Endometrial Inflammation Suppression
Endometrial stromal cells during menstruation express NF-κB-driven inflammatory mediators (IL-1β, TNF-α, COX-2, PGE2) that amplify pain and bleeding. Spirulina phycocyanin NF-κB inhibition in endometrial stromal cells: IL-1β −25–40%, PGE2 −20–35%, MMP-2/MMP-9 −15–25% (reducing endometrial tissue degradation and retrograde menstruation-associated pelvic inflammation). Reduced endometrial M1 macrophage activation decreases VEGF-A-driven abnormal angiogenesis, potentially reducing menorrhagia severity over time. Antioxidant protection of endometrial mitochondria reduces caspase-driven endometrial cell necrosis and the associated inflammatory amplification cascade.

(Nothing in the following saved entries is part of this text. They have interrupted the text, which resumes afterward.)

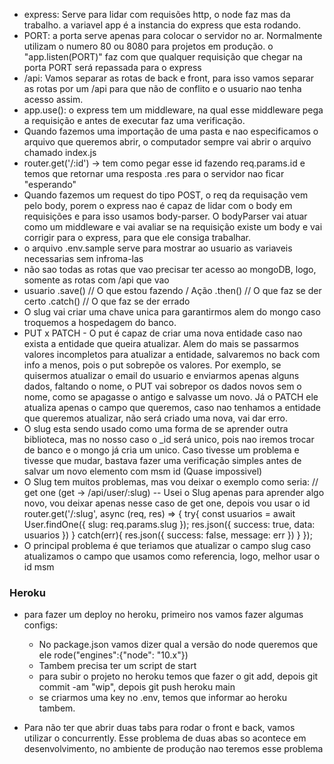 - express:
  Serve para lidar com requisões http, o node faz mas da trabalho. a variavel app é a instancia do express que esta rodando.
- PORT:
  a porta serve apenas para colocar o servidor no ar. Normalmente utilizam o numero 80 ou 8080 para projetos em produção. o "app.listen(PORT)" faz com que qualquer requisição que chegar na porta PORT será repassada para o express
- /api:
  Vamos separar as rotas de back e front, para isso vamos separar as rotas por um /api para que não de conflito e o usuario nao tenha acesso assim.
- app.use():
  o express tem um middleware, na qual esse middleware pega a requisição e antes de executar faz uma verificação.
- Quando fazemos uma importação de uma pasta e nao especificamos o arquivo que queremos abrir, o computador sempre vai abrir o arquivo chamado index.js
- router.get('/:id') -> tem como pegar esse id fazendo req.params.id e temos que retornar uma resposta .res para o servidor nao ficar "esperando"
- Quando fazemos um request do tipo POST, o req da requisação vem pelo body, porem o express nao é capaz de lidar com o body em requisições e para isso usamos body-parser. O bodyParser vai atuar como um middleware e vai avaliar se na requisição existe um body e vai corrigir para o express, para que ele consiga trabalhar.
- o arquivo .env.sample serve para mostrar ao usuario as variaveis necessarias sem infroma-las
- não sao todas as rotas que vao precisar ter acesso ao mongoDB, logo, somente as rotas com /api que vao
- usuario
  .save() // O que estou fazendo / Ação
  .then() // O que faz se der certo
  .catch() // O que faz se der errado
- O slug vai criar uma chave unica para garantirmos alem do mongo caso troquemos a hospedagem do banco.
- PUT x PATCH - O put é capaz de criar uma nova entidade caso nao exista a entidade que queira atualizar. Alem do mais se passarmos valores incompletos para atualizar a entidade, salvaremos no back com info a menos, pois o put sobrepõe os valores. Por exemplo, se quisermos atualizar o email do usuario e enviarmos apenas alguns dados, faltando o nome, o PUT vai sobrepor os dados novos sem o nome, como se apagasse o antigo e salvasse um novo. Já o PATCH ele atualiza apenas o campo que queremos, caso nao tenhamos a entidade que queremos atualizar, não será criado uma nova, vai dar erro.
- O slug esta sendo usado como uma forma de se aprender outra biblioteca, mas no nosso caso o \_id será unico, pois nao iremos trocar de banco e o mongo já cria um unico. Caso tivesse um problema e tivesse que mudar, bastava fazer uma verificação simples antes de salvar um novo elemento com msm id (Quase impossivel)
- O Slug tem muitos problemas, mas vou deixar o exemplo como seria:
  // get one (get -> /api/user/:slug) -- Usei o Slug apenas para aprender algo novo, vou deixar apenas nesse caso de get one, depois vou usar o id
  router.get('/:slug', async (req, res) => {
  try{
  const usuarios = await User.findOne({
  slug: req.params.slug
  });
  res.json({
  success: true,
  data: usuarios
  })
  }
  catch(err){
  res.json({
  success: false,
  message: err
  })
  }
  });
- O principal problema é que teriamos que atualizar o campo slug caso atualizamos o campo que usamos como referencia, logo, melhor usar o id msm

### Heroku

- para fazer um deploy no heroku, primeiro nos vamos fazer algumas configs:

  - No package.json vamos dizer qual a versão do node queremos que ele rode("engines":{"node": "10.x"})
  - Tambem precisa ter um script de start
  - para subir o projeto no heroku temos que fazer o git add, depois git commit -am "wip", depois git push heroku main
  - se criarmos uma key no .env, temos que informar ao heroku tambem.

- Para não ter que abrir duas tabs para rodar o front e back, vamos utilizar o concurrently. Esse problema de duas abas so acontece em desenvolvimento, no ambiente de produção nao teremos esse problema
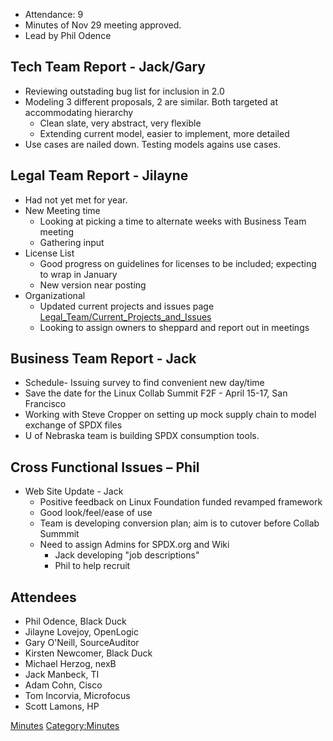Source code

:   - Attendance: 9
  - Minutes of Nov 29 meeting approved.
  - Lead by Phil Odence

## Tech Team Report - Jack/Gary

  - Reviewing outstading bug list for inclusion in 2.0
  - Modeling 3 different proposals, 2 are similar. Both targeted at
    accommodating hierarchy
      - Clean slate, very abstract, very flexible
      - Extending current model, easier to implement, more detailed
  - Use cases are nailed down. Testing models agains use cases.

## Legal Team Report - Jilayne

  - Had not yet met for year.
  - New Meeting time
      - Looking at picking a time to alternate weeks with Business Team
        meeting
      - Gathering input
  - License List
      - Good progress on guidelines for licenses to be included;
        expecting to wrap in January
      - New version near posting
  - Organizational
      - Updated current projects and issues page
        [Legal\_Team/Current\_Projects\_and\_Issues](Legal_Team/Current_Projects_and_Issues "wikilink")
      - Looking to assign owners to sheppard and report out in meetings

## Business Team Report - Jack

  - Schedule- Issuing survey to find convenient new day/time
  - Save the date for the Linux Collab Summit F2F - April 15-17, San
    Francisco
  - Working with Steve Cropper on setting up mock supply chain to model
    exchange of SPDX files
  - U of Nebraska team is building SPDX consumption tools.

## Cross Functional Issues – Phil

  - Web Site Update - Jack
      - Positive feedback on Linux Foundation funded revamped framework
      - Good look/feel/ease of use
      - Team is developing conversion plan; aim is to cutover before
        Collab Summmit
      - Need to assign Admins for SPDX.org and Wiki
          - Jack developing "job descriptions"
          - Phil to help recruit

## Attendees

  - Phil Odence, Black Duck
  - Jilayne Lovejoy, OpenLogic
  - Gary O'Neill, SourceAuditor
  - Kirsten Newcomer, Black Duck
  - Michael Herzog, nexB
  - Jack Manbeck, TI
  - Adam Cohn, Cisco
  - Tom Incorvia, Microfocus
  - Scott Lamons, HP

[Minutes](Category:General "wikilink")
[Category:Minutes](Category:Minutes "wikilink")
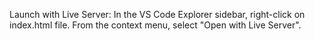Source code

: Launch with Live Server:
In the VS Code Explorer sidebar, right-click on index.html file. From the context menu, select "Open with Live Server".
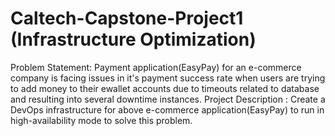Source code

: # Caltech-Capstone-Project1 (Infrastructure Optimization)
Problem Statement: Payment application(EasyPay) for an e-commerce company is facing issues in it's payment success rate when users are trying to add money to their ewallet accounts due to timeouts related to database and resulting into several downtime instances.
Project Description : Create a DevOps infrastructure for above e-commerce application(EasyPay) to run in high-availability mode to solve this problem.
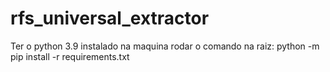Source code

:# rfs_universal_extractor

Ter o python 3.9 instalado na maquina
rodar o comando na raiz:
   python -m pip install -r requirements.txt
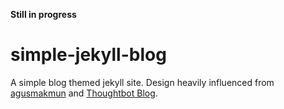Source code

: **Still in progress**

# simple-jekyll-blog

A simple blog themed jekyll site. Design heavily influenced from [agusmakmun](https://github.com/agusmakmun) and [Thoughtbot Blog](https://thoughtbot.com/blog).
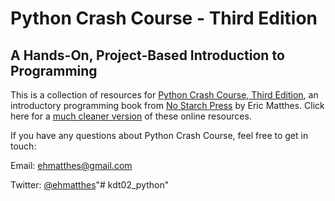 Python Crash Course - Third Edition
===

A Hands-On, Project-Based Introduction to Programming
---

This is a collection of resources for [Python Crash Course, Third Edition](https://nostarch.com/python-crash-course-3rd-edition), an introductory programming book from [No Starch Press](https://nostarch.com) by Eric Matthes. Click here for a [much cleaner version](https://ehmatthes.github.io/pcc_3e/) of these online resources.

If you have any questions about Python Crash Course, feel free to get in touch:

Email: ehmatthes@gmail.com

Twitter: [@ehmatthes](http://twitter.com/ehmatthes/)"# kdt02_python" 

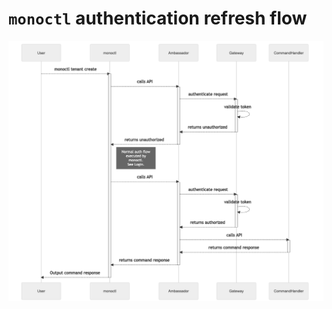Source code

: # `monoctl` authentication refresh flow

![monoctl authentication refresh flow diagram](02-monoctl-authentication-refresh-flow.mmd.png)
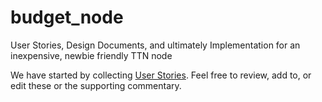 # budget_node
User Stories, Design Documents, and ultimately Implementation for an inexpensive, newbie friendly TTN node

We have started by collecting [User Stories](wiki/User-Stories).  Feel free to review, add to, or edit these or the supporting commentary.

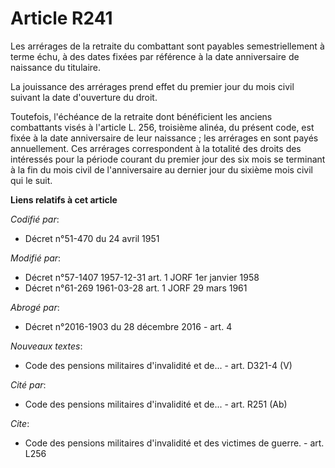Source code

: # Article R241

Les arrérages de la retraite du combattant sont payables semestriellement à terme échu, à des dates fixées par référence à la
date anniversaire de naissance du titulaire.

La jouissance des arrérages prend effet du premier jour du mois civil suivant la date d'ouverture du droit.

Toutefois, l'échéance de la retraite dont bénéficient les anciens combattants visés à l'article L. 256, troisième alinéa, du
présent code, est fixée à la date anniversaire de leur naissance ; les arrérages en sont payés annuellement. Ces arrérages
correspondent à la totalité des droits des intéressés pour la période courant du premier jour des six mois se terminant à la
fin du mois civil de l'anniversaire au dernier jour du sixième mois civil qui le suit.

**Liens relatifs à cet article**

_Codifié par_:

  - Décret n°51-470 du 24 avril 1951

_Modifié par_:

  - Décret n°57-1407 1957-12-31 art. 1 JORF 1er janvier 1958
  - Décret n°61-269 1961-03-28 art. 1 JORF 29 mars 1961

_Abrogé par_:

  - Décret n°2016-1903 du 28 décembre 2016 - art. 4

_Nouveaux textes_:

  - Code des pensions militaires d'invalidité et de... - art. D321-4 (V)

_Cité par_:

  - Code des pensions militaires d'invalidité et de... - art. R251 (Ab)

_Cite_:

  - Code des pensions militaires d'invalidité et des victimes de guerre. - art. L256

Clinical Outcomes in Menstrual Health
- Dysmenorrhea pain (NRS): −25–40% at 2–3 cycles
- Serum ferritin (menorrhagia): +8–15 ng/mL at 12 weeks
- Haemoglobin (iron-deficient): +0.3–0.6 g/dL
- SHBG (insulin-resistant women): +10–20%
- Premenstrual symptom score: −20–35%
- Serum PGF2α (menstrual): −20–30%
Dosing and Drug Interactions
Dysmenorrhea relief: 5–8g daily starting 5–7 days premenstrual; continue through menstruation. Iron repletion (menorrhagia): 5–10g daily; complement with dietary haem iron. NSAIDs (ibuprofen, naproxen): Spirulina COX-2 inhibition is complementary; may reduce NSAID dose requirement. Hormonal contraceptives: No interaction; spirulina addresses residual prostaglandin/inflammation beyond OCP suppression. Iron supplements: Take 2h apart from spirulina to avoid absorption competition. Summary: PGF2α −25–40% (pain), ferritin +8–15 ng/mL, SHBG +10–20%, endometrial NF-κB −25–40%; dosing 5–8g starting pre-menstrual. NK concern: low.